Let's check how it related to the real function. Above log was generated for the following function:

/
[FunctionName("UserList")]
public static Task<HttpResponseMessage> UserList(
	[HttpTrigger(AuthorizationLevel.Anonymous, "get", Route = "user")] HttpRequestMessage req,
	[Table("User", "AzureWebJobsStorage")] IQueryable<UserEntity> users,
	[Table("UserXCompany", "AzureWebJobsStorage")] IQueryable<UserXCompanyEntity> usersXCompanies,
	[Table("Company", "AzureWebJobsStorage")] IQueryable<Company.CompanyEntity> companies,
	TraceWriter log)
{
	var usersQuery = users.Take(20).ToList().Select(_ => new
	{
		Login = _.Login,
		Name = _.Name,
		Surname = _.Surname,
		Company = FindUserCompanies(_, usersXCompanies, companies)
	});

	var response = req.CreateResponse(HttpStatusCode.OK,
		usersQuery);

	return Task.FromResult(response);
}

private static List<string> FindUserCompanies(UserEntity user, IQueryable<UserXCompanyEntity> usersXCompanies,
	IQueryable<Company.CompanyEntity> companies)
{
	var values = usersXCompanies.Where(_ => _.PartitionKey == user.RowKey).ToList();
	return values.Select(value => companies.Where(_ => _.RowKey == value.RowKey).First().Name).ToList();
}

I was expecting to see 3 queries(per each User loaded).
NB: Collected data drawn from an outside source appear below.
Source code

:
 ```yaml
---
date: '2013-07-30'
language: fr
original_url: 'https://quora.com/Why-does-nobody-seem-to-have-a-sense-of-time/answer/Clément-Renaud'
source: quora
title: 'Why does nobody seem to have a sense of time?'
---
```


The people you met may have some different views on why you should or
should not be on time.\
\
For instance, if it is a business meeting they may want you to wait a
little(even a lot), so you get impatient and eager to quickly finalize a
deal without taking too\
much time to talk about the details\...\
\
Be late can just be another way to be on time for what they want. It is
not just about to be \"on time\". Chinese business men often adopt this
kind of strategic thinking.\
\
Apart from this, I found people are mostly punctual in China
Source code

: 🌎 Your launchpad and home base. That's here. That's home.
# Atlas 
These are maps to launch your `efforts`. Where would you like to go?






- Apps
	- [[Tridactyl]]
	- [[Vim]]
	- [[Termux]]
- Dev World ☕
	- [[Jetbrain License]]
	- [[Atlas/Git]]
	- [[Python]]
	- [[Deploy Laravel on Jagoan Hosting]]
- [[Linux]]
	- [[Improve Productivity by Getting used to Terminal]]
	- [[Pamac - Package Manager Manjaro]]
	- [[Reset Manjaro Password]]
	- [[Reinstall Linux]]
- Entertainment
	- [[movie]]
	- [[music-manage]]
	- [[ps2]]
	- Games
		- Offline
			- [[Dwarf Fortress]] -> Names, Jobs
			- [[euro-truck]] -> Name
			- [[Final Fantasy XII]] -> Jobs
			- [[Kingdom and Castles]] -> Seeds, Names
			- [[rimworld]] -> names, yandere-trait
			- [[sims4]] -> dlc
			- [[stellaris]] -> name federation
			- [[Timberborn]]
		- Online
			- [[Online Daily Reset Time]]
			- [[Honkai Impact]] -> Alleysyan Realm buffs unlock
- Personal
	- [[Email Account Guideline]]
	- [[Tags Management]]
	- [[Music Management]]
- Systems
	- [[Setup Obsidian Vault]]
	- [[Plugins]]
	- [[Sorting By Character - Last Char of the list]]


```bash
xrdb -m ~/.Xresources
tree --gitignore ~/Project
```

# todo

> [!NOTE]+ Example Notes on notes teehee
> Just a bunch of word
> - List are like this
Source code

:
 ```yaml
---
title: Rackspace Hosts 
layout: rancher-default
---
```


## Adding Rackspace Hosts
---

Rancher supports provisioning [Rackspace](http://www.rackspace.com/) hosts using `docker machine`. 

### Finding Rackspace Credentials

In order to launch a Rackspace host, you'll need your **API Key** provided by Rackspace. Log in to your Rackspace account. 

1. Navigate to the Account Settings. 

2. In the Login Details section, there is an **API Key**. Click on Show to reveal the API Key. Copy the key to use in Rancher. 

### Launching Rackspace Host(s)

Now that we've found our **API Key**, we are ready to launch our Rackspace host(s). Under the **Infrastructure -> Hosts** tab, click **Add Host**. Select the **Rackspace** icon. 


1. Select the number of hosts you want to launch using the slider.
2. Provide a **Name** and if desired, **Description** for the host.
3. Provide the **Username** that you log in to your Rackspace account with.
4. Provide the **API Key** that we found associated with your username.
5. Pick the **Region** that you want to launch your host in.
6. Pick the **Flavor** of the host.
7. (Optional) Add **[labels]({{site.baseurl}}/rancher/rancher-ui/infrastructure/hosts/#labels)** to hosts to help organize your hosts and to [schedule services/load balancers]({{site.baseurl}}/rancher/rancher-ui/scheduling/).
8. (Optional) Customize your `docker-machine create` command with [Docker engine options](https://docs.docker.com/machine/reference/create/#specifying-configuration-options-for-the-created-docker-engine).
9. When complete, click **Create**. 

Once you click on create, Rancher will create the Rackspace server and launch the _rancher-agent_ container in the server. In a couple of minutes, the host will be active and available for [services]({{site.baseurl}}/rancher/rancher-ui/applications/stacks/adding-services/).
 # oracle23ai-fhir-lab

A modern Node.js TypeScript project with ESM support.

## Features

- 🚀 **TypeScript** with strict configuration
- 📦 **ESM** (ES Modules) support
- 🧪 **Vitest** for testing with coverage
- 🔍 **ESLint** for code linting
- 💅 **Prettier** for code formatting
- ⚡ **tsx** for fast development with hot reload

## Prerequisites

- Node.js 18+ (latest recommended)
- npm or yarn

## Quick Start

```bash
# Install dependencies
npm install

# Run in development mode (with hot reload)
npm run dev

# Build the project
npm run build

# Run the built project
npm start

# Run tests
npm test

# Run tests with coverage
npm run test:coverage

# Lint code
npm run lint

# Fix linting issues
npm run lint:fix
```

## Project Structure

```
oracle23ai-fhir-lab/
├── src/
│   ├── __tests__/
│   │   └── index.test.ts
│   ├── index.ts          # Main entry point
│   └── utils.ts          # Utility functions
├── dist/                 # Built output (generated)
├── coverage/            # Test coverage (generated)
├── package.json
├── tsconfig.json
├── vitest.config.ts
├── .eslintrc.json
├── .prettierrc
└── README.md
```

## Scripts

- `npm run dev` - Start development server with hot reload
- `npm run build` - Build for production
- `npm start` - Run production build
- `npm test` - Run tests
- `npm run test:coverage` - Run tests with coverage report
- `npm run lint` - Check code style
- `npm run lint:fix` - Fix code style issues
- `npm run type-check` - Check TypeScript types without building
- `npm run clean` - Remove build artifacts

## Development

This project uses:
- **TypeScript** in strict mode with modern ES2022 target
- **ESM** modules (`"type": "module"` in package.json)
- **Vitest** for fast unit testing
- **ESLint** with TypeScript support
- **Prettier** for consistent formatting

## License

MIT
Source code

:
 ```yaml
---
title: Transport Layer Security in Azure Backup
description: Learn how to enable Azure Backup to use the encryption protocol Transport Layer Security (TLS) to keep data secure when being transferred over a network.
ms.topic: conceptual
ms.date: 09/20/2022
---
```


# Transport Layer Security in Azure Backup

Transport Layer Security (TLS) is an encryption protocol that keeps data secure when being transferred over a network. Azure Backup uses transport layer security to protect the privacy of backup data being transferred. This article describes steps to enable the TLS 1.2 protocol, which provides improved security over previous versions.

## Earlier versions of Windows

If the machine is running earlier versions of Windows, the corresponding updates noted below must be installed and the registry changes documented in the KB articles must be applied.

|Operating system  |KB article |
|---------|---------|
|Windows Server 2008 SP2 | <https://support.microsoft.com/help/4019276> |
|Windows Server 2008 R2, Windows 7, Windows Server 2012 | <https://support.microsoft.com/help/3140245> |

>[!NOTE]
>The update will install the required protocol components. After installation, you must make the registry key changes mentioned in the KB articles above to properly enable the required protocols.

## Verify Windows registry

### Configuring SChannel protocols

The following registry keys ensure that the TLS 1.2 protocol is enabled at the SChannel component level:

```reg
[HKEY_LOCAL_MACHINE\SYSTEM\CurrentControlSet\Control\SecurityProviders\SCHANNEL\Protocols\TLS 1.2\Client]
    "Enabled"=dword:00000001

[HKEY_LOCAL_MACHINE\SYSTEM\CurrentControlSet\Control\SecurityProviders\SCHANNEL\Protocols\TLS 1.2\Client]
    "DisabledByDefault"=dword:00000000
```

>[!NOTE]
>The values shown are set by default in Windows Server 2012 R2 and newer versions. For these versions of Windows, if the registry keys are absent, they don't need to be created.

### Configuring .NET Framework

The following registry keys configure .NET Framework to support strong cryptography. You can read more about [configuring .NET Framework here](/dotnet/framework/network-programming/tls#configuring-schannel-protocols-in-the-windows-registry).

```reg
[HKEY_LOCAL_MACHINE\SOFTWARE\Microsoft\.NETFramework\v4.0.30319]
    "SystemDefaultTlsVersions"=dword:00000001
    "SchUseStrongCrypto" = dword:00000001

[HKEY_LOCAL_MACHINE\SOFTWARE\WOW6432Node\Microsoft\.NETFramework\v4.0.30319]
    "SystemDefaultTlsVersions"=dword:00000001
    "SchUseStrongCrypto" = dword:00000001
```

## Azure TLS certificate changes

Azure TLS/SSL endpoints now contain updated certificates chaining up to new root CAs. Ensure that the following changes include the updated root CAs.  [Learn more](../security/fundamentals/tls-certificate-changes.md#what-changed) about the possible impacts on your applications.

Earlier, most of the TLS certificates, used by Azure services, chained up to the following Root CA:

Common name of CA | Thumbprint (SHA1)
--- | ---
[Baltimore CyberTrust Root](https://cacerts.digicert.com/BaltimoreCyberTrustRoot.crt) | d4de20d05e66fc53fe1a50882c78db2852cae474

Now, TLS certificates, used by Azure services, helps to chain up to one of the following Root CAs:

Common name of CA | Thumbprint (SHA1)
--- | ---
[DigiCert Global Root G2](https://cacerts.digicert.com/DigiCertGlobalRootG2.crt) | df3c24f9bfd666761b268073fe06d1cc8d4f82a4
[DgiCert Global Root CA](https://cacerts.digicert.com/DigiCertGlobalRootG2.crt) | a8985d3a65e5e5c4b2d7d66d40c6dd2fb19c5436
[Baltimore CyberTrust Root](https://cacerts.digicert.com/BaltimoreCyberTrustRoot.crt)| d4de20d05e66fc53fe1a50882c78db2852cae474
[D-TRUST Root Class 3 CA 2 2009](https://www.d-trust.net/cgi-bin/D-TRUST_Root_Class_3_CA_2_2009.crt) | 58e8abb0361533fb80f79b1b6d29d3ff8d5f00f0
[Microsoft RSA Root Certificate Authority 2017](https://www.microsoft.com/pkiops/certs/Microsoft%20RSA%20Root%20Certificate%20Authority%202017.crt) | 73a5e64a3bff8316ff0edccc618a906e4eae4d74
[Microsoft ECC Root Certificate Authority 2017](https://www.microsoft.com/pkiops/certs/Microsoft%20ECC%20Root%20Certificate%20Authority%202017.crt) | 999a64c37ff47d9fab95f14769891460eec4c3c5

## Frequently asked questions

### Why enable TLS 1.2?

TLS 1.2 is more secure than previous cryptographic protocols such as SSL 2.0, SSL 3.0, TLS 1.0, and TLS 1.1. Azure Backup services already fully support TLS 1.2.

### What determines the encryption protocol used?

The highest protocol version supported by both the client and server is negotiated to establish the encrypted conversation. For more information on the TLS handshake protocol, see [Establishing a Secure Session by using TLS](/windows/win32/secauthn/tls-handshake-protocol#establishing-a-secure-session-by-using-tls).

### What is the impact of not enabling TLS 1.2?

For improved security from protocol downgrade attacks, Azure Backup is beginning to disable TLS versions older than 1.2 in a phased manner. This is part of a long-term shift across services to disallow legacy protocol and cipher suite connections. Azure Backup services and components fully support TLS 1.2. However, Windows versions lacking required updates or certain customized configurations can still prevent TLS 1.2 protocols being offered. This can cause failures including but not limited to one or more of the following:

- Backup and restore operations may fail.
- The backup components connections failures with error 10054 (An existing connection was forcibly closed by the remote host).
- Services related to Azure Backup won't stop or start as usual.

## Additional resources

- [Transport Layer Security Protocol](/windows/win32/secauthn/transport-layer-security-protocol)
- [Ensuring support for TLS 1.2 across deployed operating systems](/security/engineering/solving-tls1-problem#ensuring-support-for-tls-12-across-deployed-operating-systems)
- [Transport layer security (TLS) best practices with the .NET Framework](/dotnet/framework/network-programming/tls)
Note that those queries were created dynamically thanks to using IQueryable<>:

  • GET 'User', TOP 20
  • GET 'UserXCompany', PartitionKey = User.RowKey
  • GET 'Company', TOP 1, RowKey = UserXCompany.RowKey

Did I get them?

16.02.2018 22:13:16 [Verbose_debug] [ActivityId=eba444dc-2752-4d92-a993-a96f4b8ab771] Got request GET http://127.0.0.1:10002/devstoreaccount1/User?$top=20 2015-12-11

16.02.2018 22:13:17 [Verbose_debug] [ActivityId=e08f0361-1901-493f-b1cc-885d8a3fd6d8] Got request GET http://127.0.0.1:10002/devstoreaccount1/UserXCompany?$filter=PartitionKey%20eq%20%27b55cf6d6-0012-480d-a792-9d4bb0813431%27 2015-12-11

16.02.2018 22:13:17 [Verbose_debug] [ActivityId=11f9e8e6-f345-4a65-8221-0be27c9edbaa] Got request GET http://127.0.0.1:10002/devstoreaccount1/Company?$filter=RowKey%20eq%20%272de37ce9-b012-43f9-9c09-ba1107bddaaf%27&$top=1 2015-12-11

What now?

Now when I'm able to see how it looks under the hood I'm both confident, that the code I wrote works as expected and I'm able to tweak queries if I must. Maybe I should store Company information with a User to save one query? Maybe I should limit UserXCompany rows fetched? There many possibilities but once you're ready for changes, things should be easier in the future.